WHAT YOU WILL DO:
In the records below, find the lines that include "button" and copy each.

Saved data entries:
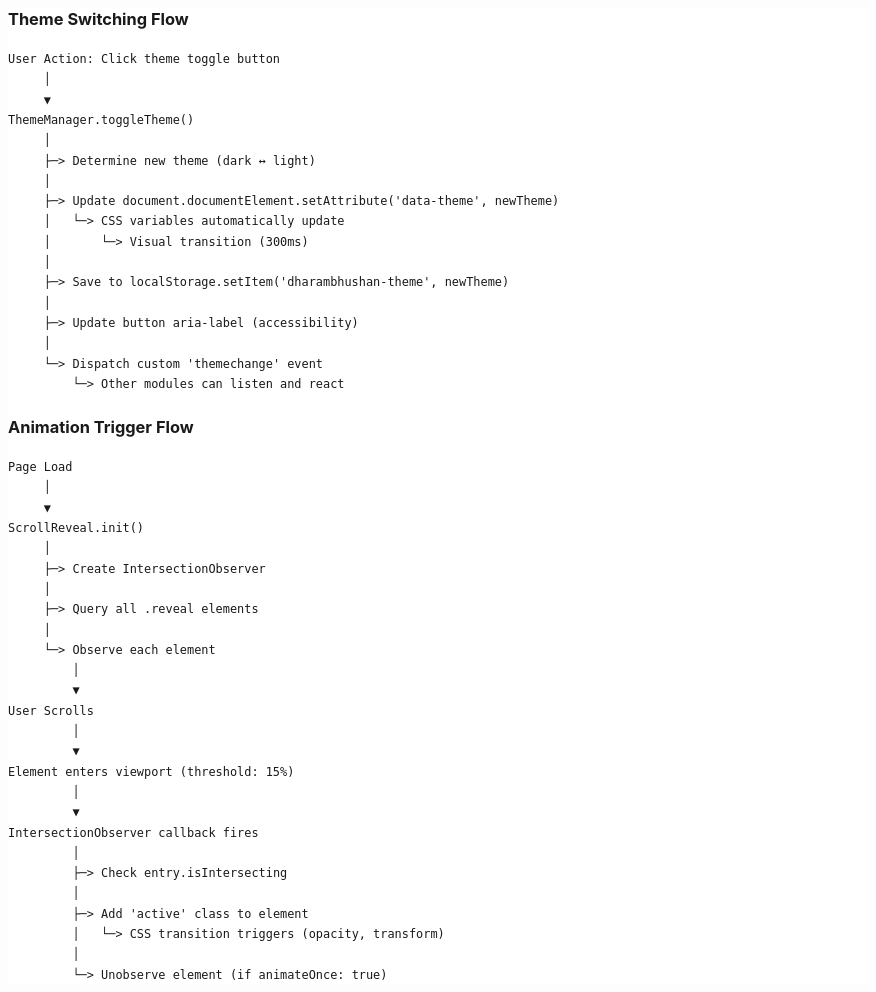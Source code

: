 
### Theme Switching Flow

```
User Action: Click theme toggle button
     │
     ▼
ThemeManager.toggleTheme()
     │
     ├─> Determine new theme (dark ↔ light)
     │
     ├─> Update document.documentElement.setAttribute('data-theme', newTheme)
     │   └─> CSS variables automatically update
     │       └─> Visual transition (300ms)
     │
     ├─> Save to localStorage.setItem('dharambhushan-theme', newTheme)
     │
     ├─> Update button aria-label (accessibility)
     │
     └─> Dispatch custom 'themechange' event
         └─> Other modules can listen and react
```

### Animation Trigger Flow

```
Page Load
     │
     ▼
ScrollReveal.init()
     │
     ├─> Create IntersectionObserver
     │
     ├─> Query all .reveal elements
     │
     └─> Observe each element
         │
         ▼
User Scrolls
         │
         ▼
Element enters viewport (threshold: 15%)
         │
         ▼
IntersectionObserver callback fires
         │
         ├─> Check entry.isIntersecting
         │
         ├─> Add 'active' class to element
         │   └─> CSS transition triggers (opacity, transform)
         │
         └─> Unobserve element (if animateOnce: true)
```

RESPONSE AREA:
User Action: Click theme toggle button
     ├─> Update button aria-label (accessibility)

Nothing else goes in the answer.